Adrian Lewis, Commercial Director, Activ Appraisals, said:
“It’s amazing that, as a nation, we are failing to address the productivity gap that consistently shows our country being outperformed by our EU neighbours.  Businesses need to urgently tackle productivity and performance issues by engaging their staff if the UK is to remain competitive post-Brexit.  In our opinion, a proper, robust system for two way feedback and consistent performance reviews is the most cost effective way to deliver this.”


TUC General Secretary Frances O’Grady said :

“Rising prices and stagnant pay are a toxic combination for working people. This is the fourth month in a row where wages have fallen behind the cost of living.


“Ministers are sitting on their hands as another living standards crisis unfolds. It’s time to boost wages by scrapping the pay restrictions in the public sector, investing in infrastructure, and increasing the minimum wage.”

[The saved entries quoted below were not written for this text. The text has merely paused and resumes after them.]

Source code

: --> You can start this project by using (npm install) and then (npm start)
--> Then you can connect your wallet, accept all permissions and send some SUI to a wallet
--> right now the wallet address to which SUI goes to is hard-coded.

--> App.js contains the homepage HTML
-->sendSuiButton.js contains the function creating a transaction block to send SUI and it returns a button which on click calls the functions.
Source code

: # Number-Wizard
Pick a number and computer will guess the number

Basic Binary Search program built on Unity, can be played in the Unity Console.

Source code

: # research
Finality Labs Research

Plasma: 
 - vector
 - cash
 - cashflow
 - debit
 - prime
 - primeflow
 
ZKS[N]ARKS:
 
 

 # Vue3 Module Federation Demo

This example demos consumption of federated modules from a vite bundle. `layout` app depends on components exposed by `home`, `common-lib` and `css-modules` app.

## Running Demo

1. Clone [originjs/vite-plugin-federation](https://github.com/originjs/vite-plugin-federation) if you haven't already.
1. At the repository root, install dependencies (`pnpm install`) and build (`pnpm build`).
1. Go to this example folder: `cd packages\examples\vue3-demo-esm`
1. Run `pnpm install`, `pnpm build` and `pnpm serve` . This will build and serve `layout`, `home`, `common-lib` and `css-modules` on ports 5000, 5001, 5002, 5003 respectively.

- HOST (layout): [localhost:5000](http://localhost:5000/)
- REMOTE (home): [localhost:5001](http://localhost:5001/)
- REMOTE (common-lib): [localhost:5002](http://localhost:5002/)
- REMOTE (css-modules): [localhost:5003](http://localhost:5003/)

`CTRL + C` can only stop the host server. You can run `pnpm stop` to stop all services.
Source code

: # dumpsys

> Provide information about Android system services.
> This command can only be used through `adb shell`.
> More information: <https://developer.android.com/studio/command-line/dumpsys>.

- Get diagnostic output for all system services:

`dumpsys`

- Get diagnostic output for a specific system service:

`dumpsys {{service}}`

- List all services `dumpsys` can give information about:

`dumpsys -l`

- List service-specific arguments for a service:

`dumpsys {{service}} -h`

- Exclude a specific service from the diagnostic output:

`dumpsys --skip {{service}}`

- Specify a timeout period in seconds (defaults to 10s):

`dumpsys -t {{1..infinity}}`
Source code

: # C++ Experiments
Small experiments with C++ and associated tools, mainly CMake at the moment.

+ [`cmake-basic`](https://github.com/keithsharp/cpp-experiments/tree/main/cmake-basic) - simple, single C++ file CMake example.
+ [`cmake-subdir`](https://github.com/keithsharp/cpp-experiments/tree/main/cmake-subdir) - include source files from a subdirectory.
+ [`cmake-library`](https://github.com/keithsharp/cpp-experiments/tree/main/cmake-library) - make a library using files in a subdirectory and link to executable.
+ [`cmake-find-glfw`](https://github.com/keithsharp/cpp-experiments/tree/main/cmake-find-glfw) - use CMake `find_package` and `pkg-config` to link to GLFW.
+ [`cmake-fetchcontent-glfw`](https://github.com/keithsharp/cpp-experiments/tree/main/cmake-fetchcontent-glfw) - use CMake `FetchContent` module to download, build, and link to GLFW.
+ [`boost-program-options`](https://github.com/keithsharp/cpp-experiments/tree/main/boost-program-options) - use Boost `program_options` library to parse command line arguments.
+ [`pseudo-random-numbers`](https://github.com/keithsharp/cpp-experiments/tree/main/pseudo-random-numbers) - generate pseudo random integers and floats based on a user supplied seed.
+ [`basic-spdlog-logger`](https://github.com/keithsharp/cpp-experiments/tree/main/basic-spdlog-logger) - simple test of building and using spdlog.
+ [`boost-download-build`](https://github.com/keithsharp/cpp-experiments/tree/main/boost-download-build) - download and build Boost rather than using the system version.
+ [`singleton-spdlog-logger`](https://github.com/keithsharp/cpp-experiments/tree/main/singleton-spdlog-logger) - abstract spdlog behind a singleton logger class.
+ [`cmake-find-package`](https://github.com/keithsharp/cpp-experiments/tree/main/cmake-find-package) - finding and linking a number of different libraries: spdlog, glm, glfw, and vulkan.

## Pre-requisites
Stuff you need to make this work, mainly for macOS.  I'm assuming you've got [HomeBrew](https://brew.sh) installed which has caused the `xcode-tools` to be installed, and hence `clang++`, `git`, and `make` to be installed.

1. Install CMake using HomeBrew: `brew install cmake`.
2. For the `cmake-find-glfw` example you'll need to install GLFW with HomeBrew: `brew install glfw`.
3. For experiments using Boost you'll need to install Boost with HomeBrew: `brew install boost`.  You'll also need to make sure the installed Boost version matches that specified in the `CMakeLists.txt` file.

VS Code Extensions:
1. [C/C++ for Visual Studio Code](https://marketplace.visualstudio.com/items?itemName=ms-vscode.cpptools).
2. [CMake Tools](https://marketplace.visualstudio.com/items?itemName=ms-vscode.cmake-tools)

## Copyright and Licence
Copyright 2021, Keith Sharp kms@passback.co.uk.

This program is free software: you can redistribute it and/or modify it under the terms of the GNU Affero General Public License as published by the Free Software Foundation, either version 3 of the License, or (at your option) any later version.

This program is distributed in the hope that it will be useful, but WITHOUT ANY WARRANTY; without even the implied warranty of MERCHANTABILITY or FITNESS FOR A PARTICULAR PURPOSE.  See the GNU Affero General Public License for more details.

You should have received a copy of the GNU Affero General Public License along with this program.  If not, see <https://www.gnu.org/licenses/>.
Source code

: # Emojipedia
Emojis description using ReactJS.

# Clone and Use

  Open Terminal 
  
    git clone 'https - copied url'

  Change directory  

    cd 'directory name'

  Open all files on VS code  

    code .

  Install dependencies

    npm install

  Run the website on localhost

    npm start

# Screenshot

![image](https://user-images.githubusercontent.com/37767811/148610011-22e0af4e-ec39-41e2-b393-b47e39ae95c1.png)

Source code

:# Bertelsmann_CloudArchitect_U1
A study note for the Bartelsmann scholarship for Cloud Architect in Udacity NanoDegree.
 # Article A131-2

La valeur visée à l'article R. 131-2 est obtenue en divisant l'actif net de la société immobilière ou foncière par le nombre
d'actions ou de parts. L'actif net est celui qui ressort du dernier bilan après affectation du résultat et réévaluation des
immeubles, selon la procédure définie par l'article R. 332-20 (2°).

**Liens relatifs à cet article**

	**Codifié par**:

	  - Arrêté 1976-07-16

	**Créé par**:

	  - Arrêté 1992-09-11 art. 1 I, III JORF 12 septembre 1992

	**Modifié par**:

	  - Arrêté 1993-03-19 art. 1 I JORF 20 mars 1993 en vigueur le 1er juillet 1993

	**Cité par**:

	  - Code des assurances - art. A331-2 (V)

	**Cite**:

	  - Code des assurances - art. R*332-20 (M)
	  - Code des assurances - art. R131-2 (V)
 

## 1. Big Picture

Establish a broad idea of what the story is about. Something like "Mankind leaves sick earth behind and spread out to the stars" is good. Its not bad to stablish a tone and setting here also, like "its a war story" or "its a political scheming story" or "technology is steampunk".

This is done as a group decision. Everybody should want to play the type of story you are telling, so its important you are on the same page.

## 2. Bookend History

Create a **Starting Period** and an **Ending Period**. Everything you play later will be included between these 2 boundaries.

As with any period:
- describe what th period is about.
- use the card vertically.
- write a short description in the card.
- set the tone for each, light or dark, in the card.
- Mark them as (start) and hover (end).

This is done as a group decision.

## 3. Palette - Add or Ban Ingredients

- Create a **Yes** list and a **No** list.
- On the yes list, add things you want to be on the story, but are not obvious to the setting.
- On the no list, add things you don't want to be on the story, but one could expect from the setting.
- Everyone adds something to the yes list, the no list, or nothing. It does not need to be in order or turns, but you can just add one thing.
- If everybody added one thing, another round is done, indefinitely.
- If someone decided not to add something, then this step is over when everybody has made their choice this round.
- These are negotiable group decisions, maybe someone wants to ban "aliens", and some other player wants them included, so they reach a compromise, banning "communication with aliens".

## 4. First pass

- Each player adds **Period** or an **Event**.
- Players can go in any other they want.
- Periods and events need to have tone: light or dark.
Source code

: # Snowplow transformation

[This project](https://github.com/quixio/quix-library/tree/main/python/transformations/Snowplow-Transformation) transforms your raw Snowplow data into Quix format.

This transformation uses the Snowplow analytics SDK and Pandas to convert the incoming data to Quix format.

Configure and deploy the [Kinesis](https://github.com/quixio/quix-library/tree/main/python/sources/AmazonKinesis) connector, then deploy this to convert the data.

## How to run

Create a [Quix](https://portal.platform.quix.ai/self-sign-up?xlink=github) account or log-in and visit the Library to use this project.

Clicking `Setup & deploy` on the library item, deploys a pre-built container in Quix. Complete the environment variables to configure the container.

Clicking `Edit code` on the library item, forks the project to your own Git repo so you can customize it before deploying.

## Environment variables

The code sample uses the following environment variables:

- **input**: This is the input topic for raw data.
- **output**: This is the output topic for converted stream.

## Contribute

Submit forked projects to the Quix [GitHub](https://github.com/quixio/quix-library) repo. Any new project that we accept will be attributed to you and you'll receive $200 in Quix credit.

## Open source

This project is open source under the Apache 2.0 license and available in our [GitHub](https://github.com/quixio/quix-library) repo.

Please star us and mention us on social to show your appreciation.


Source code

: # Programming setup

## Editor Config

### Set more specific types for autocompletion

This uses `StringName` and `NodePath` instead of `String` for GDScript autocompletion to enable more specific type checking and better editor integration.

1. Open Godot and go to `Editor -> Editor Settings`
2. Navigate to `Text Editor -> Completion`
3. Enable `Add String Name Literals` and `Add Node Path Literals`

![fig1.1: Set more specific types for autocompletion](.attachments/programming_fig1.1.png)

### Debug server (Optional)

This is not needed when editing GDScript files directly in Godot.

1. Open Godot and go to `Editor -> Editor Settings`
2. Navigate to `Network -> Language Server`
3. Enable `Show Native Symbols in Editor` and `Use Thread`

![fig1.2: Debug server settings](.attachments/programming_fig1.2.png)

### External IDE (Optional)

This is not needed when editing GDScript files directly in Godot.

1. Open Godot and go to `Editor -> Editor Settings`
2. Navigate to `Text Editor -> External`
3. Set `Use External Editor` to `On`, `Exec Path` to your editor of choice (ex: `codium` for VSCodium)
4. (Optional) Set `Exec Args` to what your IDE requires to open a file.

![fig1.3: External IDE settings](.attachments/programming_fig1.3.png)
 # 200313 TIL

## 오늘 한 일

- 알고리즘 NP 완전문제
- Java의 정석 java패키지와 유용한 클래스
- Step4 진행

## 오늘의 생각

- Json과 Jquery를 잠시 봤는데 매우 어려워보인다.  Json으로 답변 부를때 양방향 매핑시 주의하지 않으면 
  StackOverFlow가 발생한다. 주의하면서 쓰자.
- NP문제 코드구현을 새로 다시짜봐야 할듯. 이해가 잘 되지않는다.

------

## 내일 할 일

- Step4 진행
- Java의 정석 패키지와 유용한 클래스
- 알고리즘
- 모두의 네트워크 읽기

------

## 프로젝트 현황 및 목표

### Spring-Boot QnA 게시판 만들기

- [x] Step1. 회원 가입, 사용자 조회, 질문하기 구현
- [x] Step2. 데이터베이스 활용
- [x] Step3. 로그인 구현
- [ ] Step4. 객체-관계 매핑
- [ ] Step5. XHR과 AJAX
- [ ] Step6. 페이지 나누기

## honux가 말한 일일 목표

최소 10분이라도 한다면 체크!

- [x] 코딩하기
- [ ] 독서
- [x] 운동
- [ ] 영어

Commenting on the number of workers on zero-hours contracts, which remain around 900,000, Frances added:

“Far too many people are still being treated like disposable labour, stuck on contracts with little security or certainty.  Today’s figures show that zero-hours contracts won’t disappear by themselves. It’s time for the government to crack down on dodgy employment deals and ban these type of contracts.”


Peninsula Employment Law Director Alan Price said:

“Zero hours contracts have received mass negative publicity regarding their use and the unfair treatment of staff working under these contracts. Large companies, such as McDonalds, have been seeking a move away from these contracts by giving staff the opportunity to request a contract with guaranteed hours, calculated as an average of the hours worked under their previous zero hours contracts. It is likely many other companies are recruiting on similar contracts containing a small number of guaranteed hours and then requesting staff to work extra hours as and when to meet business demands.


“Moving away from the name ‘zero hours contracts’ removes the negative connotations associated with these contracts and improves public perception of the company. It can also make recruitment easier by defining available positions as flexible and guaranteed hours, rather than zero hours.


“The passing of a number of years since the initial increase in use of these contracts may have led to businesses realising that they don’t need the extent of flexibility allowed under these contracts, or that they can structure ‘normal’ contracts to meet the needs of the business effectively. Zero hours contracts are effective when used in a new business or one where there isn’t a consistent customer demand so, a number of years down the line, the business need for these contracts may have diminished.”


Doug Munro, co-founder of Adzuna, says:

“Brexit uncertainty is impacting wage negotiations – affecting both advertised salaries and what existing employees are likely to take home in their pay packets – as the Bank of England has voted to hold rates and cut growth forecasts. Despite seeing some momentum building in certain regions according to Adzuna’s data, wage growth is likely to be stunted further than previously anticipated. Adding insult to injury, rail fares are set to rise by up to 3.6% for commuters, which will most likely hit workers in the capital hardest.


“However, the employment rate remains strong according to ONS figures and this is supported by Adzuna data which shows UK vacancies are at a 19-month high. Encouraging as this is, the quality of new roles is as important as the quantity. Mark Carney, governor of the Bank of England, has mentioned a small number of firms are less willing to give bigger pay rises given that the outcome of the market is not clear. For jobseekers and employees, this means remaining cautious of weak wage growth combined with rising inflation, which will have a hold on their spending power.”